Exercise instructions
Check every line below, and copy those that include "files".

Data provided
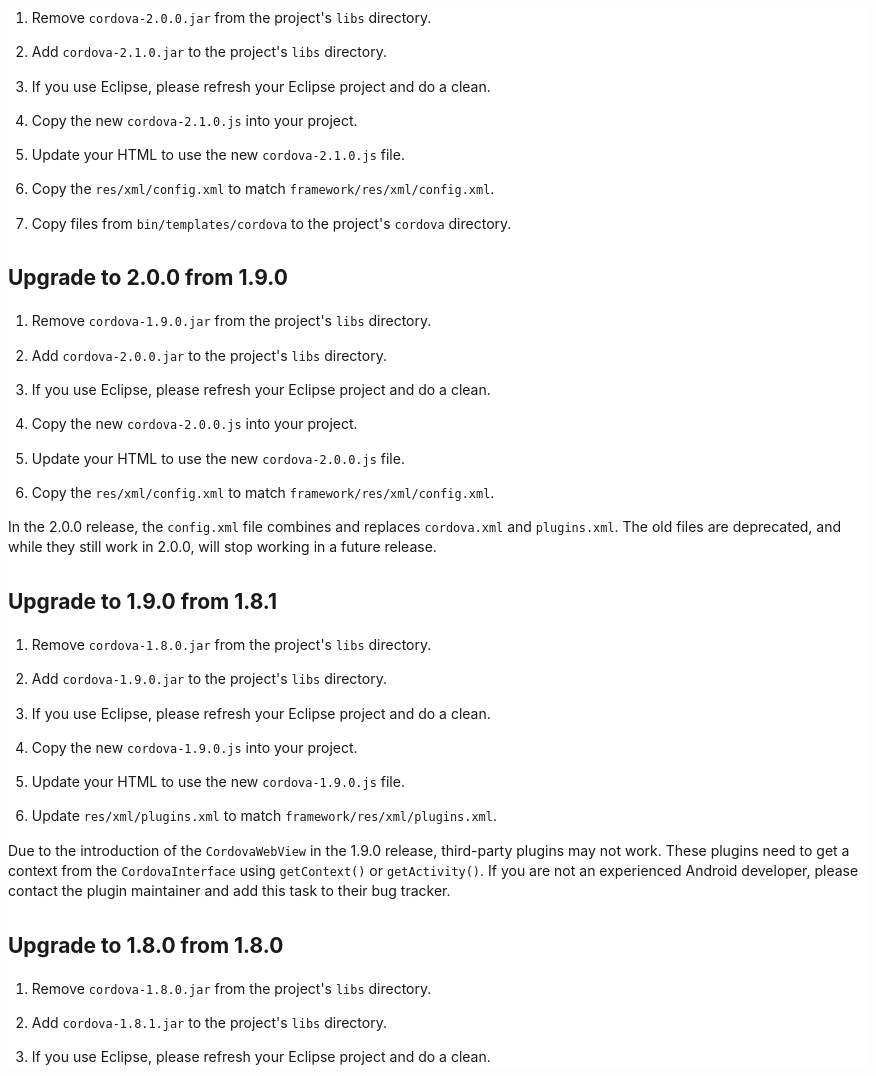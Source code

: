1. Remove `cordova-2.0.0.jar` from the project's `libs` directory.

2. Add `cordova-2.1.0.jar` to the project's `libs` directory.

3. If you use Eclipse, please refresh your Eclipse project and do a clean.

4. Copy the new `cordova-2.1.0.js` into your project.

5. Update your HTML to use the new `cordova-2.1.0.js` file.

6. Copy the `res/xml/config.xml` to match `framework/res/xml/config.xml`.

7. Copy files from `bin/templates/cordova` to the project's `cordova` directory.

## Upgrade to 2.0.0 from 1.9.0

1. Remove `cordova-1.9.0.jar` from the project's `libs` directory.

2. Add `cordova-2.0.0.jar` to the project's `libs` directory.

3. If you use Eclipse, please refresh your Eclipse project and do a clean.

4. Copy the new `cordova-2.0.0.js` into your project.

5. Update your HTML to use the new `cordova-2.0.0.js` file.

6. Copy the `res/xml/config.xml` to match `framework/res/xml/config.xml`.

In the 2.0.0 release, the `config.xml` file combines and replaces
`cordova.xml` and `plugins.xml`.  The old files are deprecated, and
while they still work in 2.0.0, will stop working in a future release.

## Upgrade to 1.9.0 from 1.8.1

1. Remove `cordova-1.8.0.jar` from the project's `libs` directory.

2. Add `cordova-1.9.0.jar` to the project's `libs` directory.

3. If you use Eclipse, please refresh your Eclipse project and do a clean.

4. Copy the new `cordova-1.9.0.js` into your project.

5. Update your HTML to use the new `cordova-1.9.0.js` file.

6. Update `res/xml/plugins.xml` to match `framework/res/xml/plugins.xml`.

Due to the introduction of the `CordovaWebView` in the 1.9.0 release,
third-party plugins may not work.  These plugins need to get a context
from the `CordovaInterface` using `getContext()` or `getActivity()`.
If you are not an experienced Android developer, please contact the
plugin maintainer and add this task to their bug tracker.

## Upgrade to 1.8.0 from 1.8.0

1. Remove `cordova-1.8.0.jar` from the project's `libs` directory.

2. Add `cordova-1.8.1.jar` to the project's `libs` directory.

3. If you use Eclipse, please refresh your Eclipse project and do a clean.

Result for this exercise
7. Copy files from `bin/templates/cordova` to the project's `cordova` directory.
`cordova.xml` and `plugins.xml`.  The old files are deprecated, and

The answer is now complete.